When we finally arrived I couldn’t get over the contrast of the city when compared to Tokyo. Despite being a city girl I have always had a special place in my heart for the calm beauty of the countryside and the mountains. I adored Takayama. It was beautiful and quaint and the contrast of the area when arriving from the hustle and bustle of the capitol made it that much more incredible.
I found out once I got there that the anime Hyouka, which is a favourite of mine, is set in Takayama but the anime goes under a different name. Some of the small shops even had some Hyouka themed merchandise as well as a map that displayed all the areas and scenery used in the anime. I found this to be so exciting and when finishing off the second half of Hyouka when I got back home I found watching it gave me such a warm and fuzzy feeling.
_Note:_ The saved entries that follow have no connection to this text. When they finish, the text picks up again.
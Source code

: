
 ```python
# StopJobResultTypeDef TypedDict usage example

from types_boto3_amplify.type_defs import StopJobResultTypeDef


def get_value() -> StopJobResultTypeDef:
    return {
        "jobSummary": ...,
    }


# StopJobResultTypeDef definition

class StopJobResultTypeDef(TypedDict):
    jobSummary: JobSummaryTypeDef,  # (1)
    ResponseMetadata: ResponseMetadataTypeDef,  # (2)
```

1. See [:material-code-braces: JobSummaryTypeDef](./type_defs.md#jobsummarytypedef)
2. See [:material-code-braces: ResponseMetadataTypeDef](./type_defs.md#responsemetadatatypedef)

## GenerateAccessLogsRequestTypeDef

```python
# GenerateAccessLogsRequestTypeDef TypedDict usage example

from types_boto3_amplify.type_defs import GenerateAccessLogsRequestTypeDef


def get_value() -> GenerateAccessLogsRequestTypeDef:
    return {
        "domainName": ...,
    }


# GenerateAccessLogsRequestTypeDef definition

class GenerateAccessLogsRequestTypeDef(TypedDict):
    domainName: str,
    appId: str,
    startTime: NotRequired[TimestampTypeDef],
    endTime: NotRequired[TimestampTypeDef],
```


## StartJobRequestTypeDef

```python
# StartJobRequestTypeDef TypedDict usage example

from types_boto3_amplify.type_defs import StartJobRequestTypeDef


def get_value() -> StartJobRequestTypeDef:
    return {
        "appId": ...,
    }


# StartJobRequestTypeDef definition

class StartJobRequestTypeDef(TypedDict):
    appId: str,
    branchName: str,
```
Wandering around the streets of Takayama was truly beautiful and fascinating for me as there are so many older style buildings and quiet backstreets. It was nice to slow down during this part of the trip as everything was much more quiet and slow paced compared to Tokyo and its fast paced lifestyle.
One thing we only found out when we got there was the fact that everything closes early and places like restaurants close during the last afternoon and reopen towards the end of the day for evening meals. I have never really experienced anything like this before as I live in an area where things are always open all day, everyday. This surprised me but we worked around this without any problems. I can also thank Family Mart for the constant supply of snacks during times when places were closed for a few hours.
We visited a shrine during our time there which is always a lovely area to see and we also visited the Takayama festival float museum. Although the museum is quite small it is definitely worth visiting as the floats displayed there are incredible to see first hand.I remember thinking when wandering around the museum that it would be incredible to be there for the actual festival but alas that wasn’t a possibility for us.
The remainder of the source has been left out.